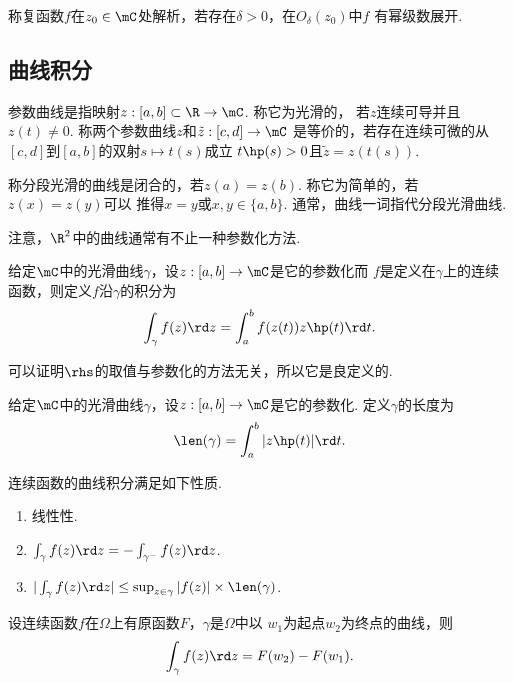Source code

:   \begin{defi}[解析]
    称复函数$f$在$z_0\in\mC$处解析，若存在$\delta>0$，在$O_\delta(z_0)$中$f$
    有幂级数展开.
  \end{defi}

\subsection{曲线积分}

  \begin{defi}[参数曲线]
    参数曲线是指映射$z:[a,b]\subset\R\to\mC$. 称它为光滑的，
    若$z$连续可导并且$z(t)\ne 0$. 称两个参数曲线$z$和$\tilde{z}:[c,d]\to\mC$
    是等价的，若存在连续可微的从$[c,d]$到$[a,b]$的双射$s\mapsto t(s)$成立
    $t\hp(s)>0$且$\tilde{z}=z(t(s))$.\par
    称分段光滑的曲线是闭合的，若$z(a)=z(b)$. 称它为简单的，若$z(x)=z(y)$可以
    推得$x=y$或$x,y\in\{a, b\}$. 通常，曲线一词指代分段光滑曲线.
  \end{defi}
  \remark
    注意，$\R^2$中的曲线通常有不止一种参数化方法.

  \begin{defi}[曲线积分]
    给定$\mC$中的光滑曲线$\gamma$，设$z:[a,b]\to\mC$是它的参数化而
    $f$是定义在$\gamma$上的连续函数，则定义$f$沿$\gamma$的积分为
    \[
      \int_\gamma f(z)\rd z = \int_a^b f(z(t))z\hp(t)\rd t.
    \]
  \end{defi}
  \remark
    可以证明$\rhs$的取值与参数化的方法无关，所以它是良定义的.

  \begin{defi}[曲线长度]
    给定$\mC$中的光滑曲线$\gamma$，设$z:[a,b]\to\mC$是它的参数化.
    定义$\gamma$的长度为
    \[
      \len(\gamma) = \int_a^b|z\hp(t)|\rd t.
    \]
  \end{defi}

  \begin{thm}
    连续函数的曲线积分满足如下性质.
    \begin{enumerate}
      \item 线性性.
      \item $\int_\gamma f(z)\rd z = -\int_{\gamma^-}f(z)\rd z$.
      \item $|\int_\gamma f(z)\rd z| \le \sup_{z\in\gamma}|f(z)|\times\len(\gamma)$.
    \end{enumerate}
  \end{thm}

  \begin{thm}
    设连续函数$f$在$\Omega$上有原函数$F$，$\gamma$是$\Omega$中以
    $w_1$为起点$w_2$为终点的曲线，则
    \[
      \int_\gamma f(z)\rd z = F(w_2) - F(w_1).
    \]
  \end{thm}

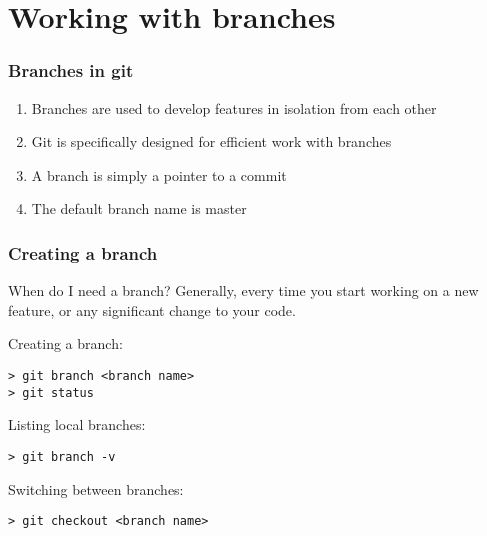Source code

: \section{Working with branches}

\begin{frame}

\frametitle{Branches in git}
	
\begin{enumerate}
	\item Branches are used to develop features in isolation from each other
	\item Git is specifically designed for efficient work with branches
	\item A branch is simply a pointer to a commit
	\item The default branch name is \alert{master}
\end{enumerate}	
		
\end{frame}


\begin{frame}[fragile]
	
\frametitle{Creating a branch}
	
\begin{block}{When do I need a branch?}
Generally, every time you start working on a new feature, or any significant change to your code.
\end{block}
	
Creating a branch:
\begin{verbatim}
> git branch <branch name>
> git status
\end{verbatim}
	
Listing local branches:
\begin{verbatim}
> git branch -v
\end{verbatim}	
	
Switching between branches:
\begin{verbatim}
> git checkout <branch name>
\end{verbatim}
	
	
\end{frame}


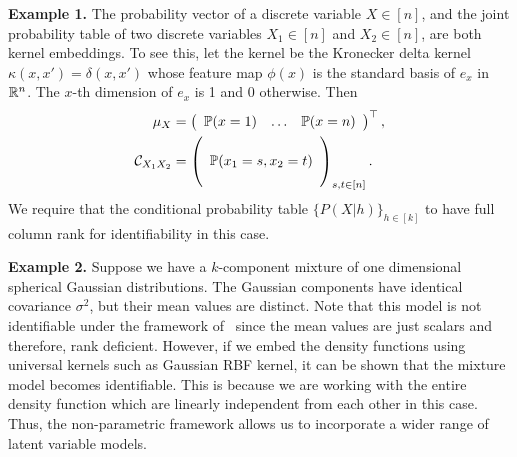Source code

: \documentclass{article}
\begin{document}



{\bf Example 1.} The probability vector of a discrete variable $X \in [n]$, and the joint probability table of two discrete variables $X_1 \in [n]$ and $X_2 \in [n]$, are both kernel embeddings. To see this, let the kernel be the Kronecker delta kernel $\kappa(x,x') = \delta(x,x')$ whose feature map $\phi(x)$ is the standard basis of $e_{x}$ in $\mathbb{R}^n$. The $x$-th dimension of $e_{x}$ is 1 and 0 otherwise. Then
\begin{align}
    \mu_X
		& = \left(
      \begin{array}{ccc}
         \mathbb{P}(x = 1) &
         \hdots &
         \mathbb{P}(x = n)
       \end{array}
    \right)^\top, \nonumber \\
		\mathcal{C}_{X_1X_2}
		&=
		\left(
        \begin{array}{c}
            \cr
            \mathbb{P}(x_1=s,x_2=t) \cr
						\cr
        \end{array}
    \right)_{s,t \in [n]}. \nonumber
\end{align}
We require that the conditional probability table $\{P(X|h)\}_{h\in [k]}$ to  have full column rank for identifiability in this case.


{\bf Example 2.} Suppose we have a $k$-component mixture of one dimensional  spherical Gaussian distributions. The Gaussian components have identical covariance  $\sigma^2$, but their mean values are distinct. Note that this model is not identifiable under the framework of~\citet{HsuKak13} since the mean values are just scalars and therefore, rank deficient. However, if we embed the density functions using universal kernels such as Gaussian RBF kernel, it can be shown that the mixture model becomes identifiable. This is because we are working with the entire density function which are linearly independent from each other in this case. Thus, the non-parametric framework allows us to incorporate a wider range of latent variable  models.
\end{document}
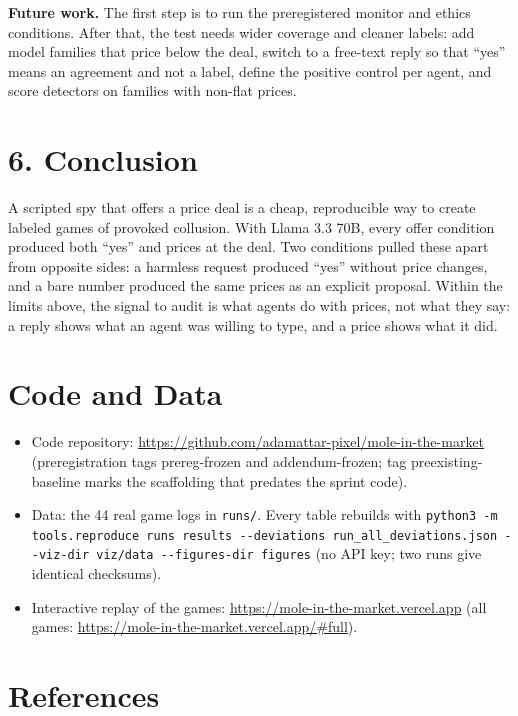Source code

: \documentclass[11pt]{article}
\begin{document}
\textbf{Future work.} The first step is to run the preregistered monitor and ethics conditions. After that, the test needs wider coverage and cleaner labels: add model families that price below the deal, switch to a free-text reply so that ``yes'' means an agreement and not a label, define the positive control per agent, and score detectors on families with non-flat prices.

\section{6. Conclusion}

A scripted spy that offers a price deal is a cheap, reproducible way to create labeled games of provoked collusion. With Llama 3.3 70B, every offer condition produced both ``yes'' and prices at the deal. Two conditions pulled these apart from opposite sides: a harmless request produced ``yes'' without price changes, and a bare number produced the same prices as an explicit proposal. Within the limits above, the signal to audit is what agents do with prices, not what they say: a reply shows what an agent was willing to type, and a price shows what it did.

\section{Code and Data}

\begin{itemize}
\item Code repository: \url{https://github.com/adamattar-pixel/mole-in-the-market} (preregistration tags prereg-frozen and addendum-frozen; tag preexisting-baseline marks the scaffolding that predates the sprint code).
\item Data: the 44 real game logs in \texttt{runs/}. Every table rebuilds with \texttt{python3 -m tools.reproduce runs results -{}-deviations run\_\allowbreak all\_\allowbreak deviations.json -{}-viz-dir viz/\allowbreak data -{}-figures-dir figures} (no API key; two runs give identical checksums).
\item Interactive replay of the games: \url{https://mole-in-the-market.vercel.app} (all games: \url{https://mole-in-the-market.vercel.app/#full}).
\end{itemize}

\section{References}
\end{document}
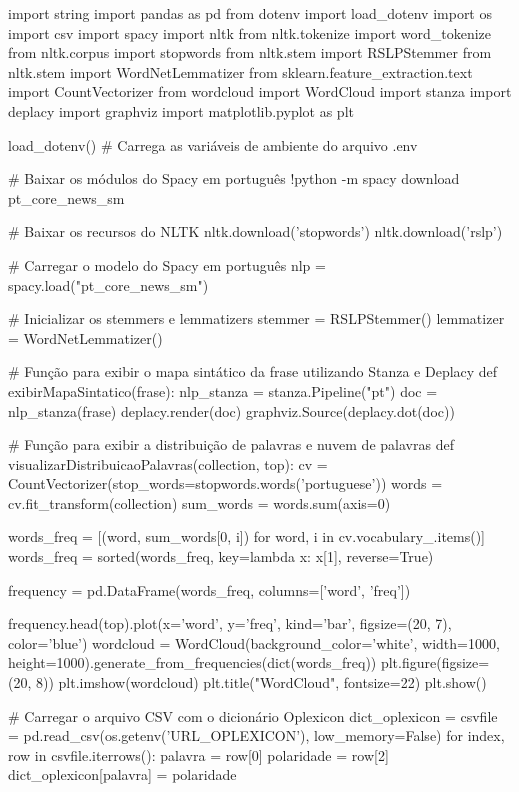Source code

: \begin{codigo}[caption={Código de treinamento para análise de sentimento}, label={codigo:lex_train}, language=Python, breaklines=true]
import string
import pandas as pd
from dotenv import load_dotenv
import os
import csv
import spacy
import nltk
from nltk.tokenize import word_tokenize
from nltk.corpus import stopwords
from nltk.stem import RSLPStemmer
from nltk.stem import WordNetLemmatizer
from sklearn.feature_extraction.text import CountVectorizer
from wordcloud import WordCloud
import stanza
import deplacy
import graphviz
import matplotlib.pyplot as plt

load_dotenv()  # Carrega as variáveis de ambiente do arquivo .env

# Baixar os módulos do Spacy em português
!python -m spacy download pt_core_news_sm

# Baixar os recursos do NLTK
nltk.download('stopwords')
nltk.download('rslp')

# Carregar o modelo do Spacy em português
nlp = spacy.load("pt_core_news_sm")

# Inicializar os stemmers e lemmatizers
stemmer = RSLPStemmer()
lemmatizer = WordNetLemmatizer()

# Função para exibir o mapa sintático da frase utilizando Stanza e Deplacy
def exibirMapaSintatico(frase):
  nlp_stanza = stanza.Pipeline("pt")
  doc = nlp_stanza(frase)
  deplacy.render(doc)
  graphviz.Source(deplacy.dot(doc))

# Função para exibir a distribuição de palavras e nuvem de palavras
def visualizarDistribuicaoPalavras(collection, top):
  cv = CountVectorizer(stop_words=stopwords.words('portuguese'))
  words = cv.fit_transform(collection)
  sum_words = words.sum(axis=0)

  words_freq = [(word, sum_words[0, i]) for word, i in cv.vocabulary_.items()]
  words_freq = sorted(words_freq, key=lambda x: x[1], reverse=True)

  frequency = pd.DataFrame(words_freq, columns=['word', 'freq'])

  frequency.head(top).plot(x='word', y='freq', kind='bar', figsize=(20, 7), color='blue')
  wordcloud = WordCloud(background_color='white', width=1000, height=1000).generate_from_frequencies(dict(words_freq))
  plt.figure(figsize=(20, 8))
  plt.imshow(wordcloud)
  plt.title("WordCloud", fontsize=22)
  plt.show()

# Carregar o arquivo CSV com o dicionário Oplexicon
dict_oplexicon = {}
csvfile = pd.read_csv(os.getenv('URL_OPLEXICON'), low_memory=False)
for index, row in csvfile.iterrows():
  palavra = row[0]
  polaridade = row[2]
  dict_oplexicon[palavra] = polaridade


\end{codigo}
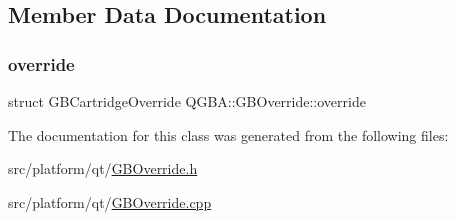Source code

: \subsection{Member Data Documentation}
\mbox{\label{class_q_g_b_a_1_1_g_b_override_aa3a3f70ba43a85f93c3e6fc210595940}} 
\subsubsection{\texorpdfstring{override}{override}}
{\footnotesize\ttfamily struct G\+B\+Cartridge\+Override Q\+G\+B\+A\+::\+G\+B\+Override\+::override}



The documentation for this class was generated from the following files\+:\begin{DoxyCompactItemize}
\item 
src/platform/qt/\mbox{\hyperlink{_g_b_override_8h}{G\+B\+Override.\+h}}\item 
src/platform/qt/\mbox{\hyperlink{_g_b_override_8cpp}{G\+B\+Override.\+cpp}}\end{DoxyCompactItemize}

Your instructions:
The reply should hold only the lines of the listing above starting at the line containing "cv = CountVectorizer(stop_words=stopwords.words('portuguese'))" and ending at the line containing "words_freq = [(word, sum_words[0, i])", exactly as written.

Exercise answer:
  cv = CountVectorizer(stop_words=stopwords.words('portuguese'))
  words = cv.fit_transform(collection)
  sum_words = words.sum(axis=0)

  words_freq = [(word, sum_words[0, i]) for word, i in cv.vocabulary_.items()]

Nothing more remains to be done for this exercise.